* _Instructions to follow_
The lines wanted are those in the data below that include "theoremstyle".

* _Material provided_
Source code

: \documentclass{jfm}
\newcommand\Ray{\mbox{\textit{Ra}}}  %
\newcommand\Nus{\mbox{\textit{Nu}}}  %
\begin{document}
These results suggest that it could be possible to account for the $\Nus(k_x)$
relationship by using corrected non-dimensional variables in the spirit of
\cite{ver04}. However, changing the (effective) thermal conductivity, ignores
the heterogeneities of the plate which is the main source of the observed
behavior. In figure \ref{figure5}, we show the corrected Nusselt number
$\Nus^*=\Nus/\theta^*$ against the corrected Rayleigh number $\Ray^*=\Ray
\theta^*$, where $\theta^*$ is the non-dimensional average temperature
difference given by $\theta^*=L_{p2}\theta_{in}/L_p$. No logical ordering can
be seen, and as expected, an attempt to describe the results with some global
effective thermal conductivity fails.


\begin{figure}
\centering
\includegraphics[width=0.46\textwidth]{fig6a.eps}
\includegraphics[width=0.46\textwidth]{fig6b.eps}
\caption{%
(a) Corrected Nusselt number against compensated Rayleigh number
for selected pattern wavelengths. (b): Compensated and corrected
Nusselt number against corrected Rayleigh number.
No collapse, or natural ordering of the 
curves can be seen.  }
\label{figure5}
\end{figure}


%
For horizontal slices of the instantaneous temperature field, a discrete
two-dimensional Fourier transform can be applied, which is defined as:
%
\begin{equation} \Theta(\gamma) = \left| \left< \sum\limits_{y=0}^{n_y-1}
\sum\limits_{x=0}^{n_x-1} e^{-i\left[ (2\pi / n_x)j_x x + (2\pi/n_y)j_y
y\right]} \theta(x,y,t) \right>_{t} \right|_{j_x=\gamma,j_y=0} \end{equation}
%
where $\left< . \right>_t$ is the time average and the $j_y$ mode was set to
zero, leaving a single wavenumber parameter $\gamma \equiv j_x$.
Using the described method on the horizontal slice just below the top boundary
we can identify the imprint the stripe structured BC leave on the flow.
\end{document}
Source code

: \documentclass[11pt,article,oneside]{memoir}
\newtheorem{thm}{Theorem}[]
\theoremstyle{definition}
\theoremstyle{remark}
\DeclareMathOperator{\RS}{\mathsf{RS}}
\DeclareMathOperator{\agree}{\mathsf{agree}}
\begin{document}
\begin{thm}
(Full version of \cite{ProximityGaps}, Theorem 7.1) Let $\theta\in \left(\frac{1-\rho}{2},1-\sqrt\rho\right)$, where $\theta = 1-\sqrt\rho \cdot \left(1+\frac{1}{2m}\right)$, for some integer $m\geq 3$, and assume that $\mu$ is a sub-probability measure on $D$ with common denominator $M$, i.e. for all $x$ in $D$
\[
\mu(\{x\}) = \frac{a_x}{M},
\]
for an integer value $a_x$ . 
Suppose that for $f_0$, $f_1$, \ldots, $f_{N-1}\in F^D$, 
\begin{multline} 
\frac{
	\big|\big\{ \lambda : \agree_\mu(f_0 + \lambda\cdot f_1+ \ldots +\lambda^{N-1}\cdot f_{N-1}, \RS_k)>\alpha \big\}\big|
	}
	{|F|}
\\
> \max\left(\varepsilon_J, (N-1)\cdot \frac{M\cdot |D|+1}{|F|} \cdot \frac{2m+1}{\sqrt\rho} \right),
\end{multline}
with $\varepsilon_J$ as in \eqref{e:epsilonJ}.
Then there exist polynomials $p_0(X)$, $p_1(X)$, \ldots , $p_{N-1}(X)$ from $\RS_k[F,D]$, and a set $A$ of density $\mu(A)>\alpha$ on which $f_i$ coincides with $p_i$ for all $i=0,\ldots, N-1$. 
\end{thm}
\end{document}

* _Output for this exercise_
\theoremstyle{definition}
\theoremstyle{remark}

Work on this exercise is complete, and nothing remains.